Statalist The Stata Listserver


[Date Prev][Date Next][Thread Prev][Thread Next][Date index][Thread index]

RE: st: Re: Compress and saveold


From   "Gauri Khanna" <[email protected]>
To   [email protected]
Subject   RE: st: Re: Compress and saveold
Date   Sun, 21 Jan 2007 08:19:00 +0000

Dear Maarten and Michael,

Thank you so much for your answers. I now have learnt that the 80 character limit is a Stata/SE problem and not a Stata 8 problem.

But most of all, I thank you for the options that you sent. While hacking off the characters seem most appropriate at the moment since these variables are more like comments but I certainly value the other solutions.

I tried to hack off the string and compress if after and it works!

Thank you again.

Regards,

Gauri



From: "Michael Blasnik" <[email protected]>
Reply-To: [email protected]
To: <[email protected]>
Subject: st: Re: Compress and saveold
Date: Sat, 20 Jan 2007 14:47:49 -0500

There are a couple of issues.

1) The 80 character limit is not a v8 vs. v9 issue but a Stata/SE vs. regular (intercooled) Stata issue.

2) I'm not sure why you are surprised that -compress- didn't affect the length of strings that actually use all of their length. You don't seem to understand what -compress- does. It will change the storage type of a variable to the type that requires the least space/memory without losing any of the information. A 244 character string cannot fit into a str80 variable if it actually has more than 80 characters in it. You can try to -trim()- the variables, but it sounds like you've already found that it won't help.

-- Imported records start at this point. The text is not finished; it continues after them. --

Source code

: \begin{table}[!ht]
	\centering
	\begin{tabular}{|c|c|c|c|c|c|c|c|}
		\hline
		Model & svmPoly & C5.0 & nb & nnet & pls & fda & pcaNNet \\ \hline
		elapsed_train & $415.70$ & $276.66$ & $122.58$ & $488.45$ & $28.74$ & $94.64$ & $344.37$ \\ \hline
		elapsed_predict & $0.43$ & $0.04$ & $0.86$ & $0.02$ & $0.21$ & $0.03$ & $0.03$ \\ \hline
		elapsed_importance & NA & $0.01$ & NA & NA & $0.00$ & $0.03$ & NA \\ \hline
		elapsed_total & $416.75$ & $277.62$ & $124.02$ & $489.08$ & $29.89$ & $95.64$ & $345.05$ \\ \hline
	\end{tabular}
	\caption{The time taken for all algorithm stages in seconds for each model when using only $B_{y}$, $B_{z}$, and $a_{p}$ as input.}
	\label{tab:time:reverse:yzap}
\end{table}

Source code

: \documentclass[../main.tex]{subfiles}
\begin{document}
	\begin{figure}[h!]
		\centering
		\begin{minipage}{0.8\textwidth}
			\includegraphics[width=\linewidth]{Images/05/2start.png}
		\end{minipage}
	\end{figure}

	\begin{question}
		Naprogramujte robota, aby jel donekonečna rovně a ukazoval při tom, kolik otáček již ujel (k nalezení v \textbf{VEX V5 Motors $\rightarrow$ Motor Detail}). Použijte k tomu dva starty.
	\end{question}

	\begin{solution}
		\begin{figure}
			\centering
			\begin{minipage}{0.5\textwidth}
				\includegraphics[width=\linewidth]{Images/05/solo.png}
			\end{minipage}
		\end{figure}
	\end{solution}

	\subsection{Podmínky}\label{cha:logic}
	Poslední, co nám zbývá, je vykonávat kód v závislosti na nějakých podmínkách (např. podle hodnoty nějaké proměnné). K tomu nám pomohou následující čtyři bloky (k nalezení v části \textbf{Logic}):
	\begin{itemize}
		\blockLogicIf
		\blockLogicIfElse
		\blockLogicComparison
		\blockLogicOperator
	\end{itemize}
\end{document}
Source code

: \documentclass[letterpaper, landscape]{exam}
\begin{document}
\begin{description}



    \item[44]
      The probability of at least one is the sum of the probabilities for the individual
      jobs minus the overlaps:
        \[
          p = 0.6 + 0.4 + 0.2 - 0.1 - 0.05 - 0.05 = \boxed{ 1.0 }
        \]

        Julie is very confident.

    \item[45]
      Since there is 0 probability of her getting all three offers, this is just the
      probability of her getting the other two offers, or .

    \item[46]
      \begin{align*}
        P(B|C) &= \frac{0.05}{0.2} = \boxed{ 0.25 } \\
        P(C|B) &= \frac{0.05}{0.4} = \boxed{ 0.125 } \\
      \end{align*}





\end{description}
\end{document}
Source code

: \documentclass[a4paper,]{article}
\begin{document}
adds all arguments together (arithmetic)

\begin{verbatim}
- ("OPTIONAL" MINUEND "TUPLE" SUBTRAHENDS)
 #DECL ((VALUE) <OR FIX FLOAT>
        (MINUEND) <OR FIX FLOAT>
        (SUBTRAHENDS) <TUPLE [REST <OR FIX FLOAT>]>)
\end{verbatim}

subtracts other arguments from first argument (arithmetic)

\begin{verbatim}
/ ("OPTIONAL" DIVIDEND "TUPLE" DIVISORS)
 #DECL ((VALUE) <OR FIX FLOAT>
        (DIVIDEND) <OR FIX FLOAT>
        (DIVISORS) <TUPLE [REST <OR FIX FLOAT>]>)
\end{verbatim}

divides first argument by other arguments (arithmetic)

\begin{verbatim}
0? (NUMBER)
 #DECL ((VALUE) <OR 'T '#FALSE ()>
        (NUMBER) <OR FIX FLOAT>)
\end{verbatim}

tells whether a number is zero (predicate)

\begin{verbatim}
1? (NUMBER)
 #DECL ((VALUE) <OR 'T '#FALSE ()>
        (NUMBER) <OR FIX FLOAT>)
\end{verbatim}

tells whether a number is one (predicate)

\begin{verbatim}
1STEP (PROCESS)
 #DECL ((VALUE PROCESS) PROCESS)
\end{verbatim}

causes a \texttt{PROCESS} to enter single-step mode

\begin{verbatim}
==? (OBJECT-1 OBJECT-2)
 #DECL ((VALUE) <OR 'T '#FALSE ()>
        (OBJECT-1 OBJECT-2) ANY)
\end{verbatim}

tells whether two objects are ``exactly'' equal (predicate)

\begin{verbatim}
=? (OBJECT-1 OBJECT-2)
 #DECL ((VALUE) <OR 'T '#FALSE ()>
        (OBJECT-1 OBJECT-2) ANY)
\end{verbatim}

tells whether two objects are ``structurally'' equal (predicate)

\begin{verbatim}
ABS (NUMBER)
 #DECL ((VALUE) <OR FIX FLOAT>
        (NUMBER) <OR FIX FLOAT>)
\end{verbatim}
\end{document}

To deal with this problem, you may want to look first at what information you actually need that is in those long strings. Perhaps you can find another way of holding the information besides long text strings. I see three basic alternatives:

a) Just keep the first 80 characters and discard the rest:

replace mystring=substr(mystring,1,80)
compress mystring

b) find ways to shorten the strings without losing information, for example if there are long substrings you could abbreviate then you could use a series of -subinstr- calls to make it shorter:

replace mystring=subinstr(mystring,"Incorporated","Inc",.)
....
compress mystring

c) break the string into a series of shorter strings:

gen mystring1=substr(mystring,1,80)
gen mystring2=substr(mystring,81,160)
gen mystring3=substr(mystring,161,240)
drop mystring

The course you take should depend on what's in the strings that you need.

Michael Blasnik


----- Original Message ----- From: "Gauri Khanna" <[email protected]>
To: <[email protected]>
Sent: Saturday, January 20, 2007 2:20 PM
Subject: st: Compress and saveold



Dear List members,

I sent a stata dataset created in version 9.2 to a stata 8 user who ran into the 80 characters limit problem for string variables. As you know, Stata 8 only supports 80 characters on string variables whereas the dataset I created in version 9.2 has a couple of string variables that are in excess of 80.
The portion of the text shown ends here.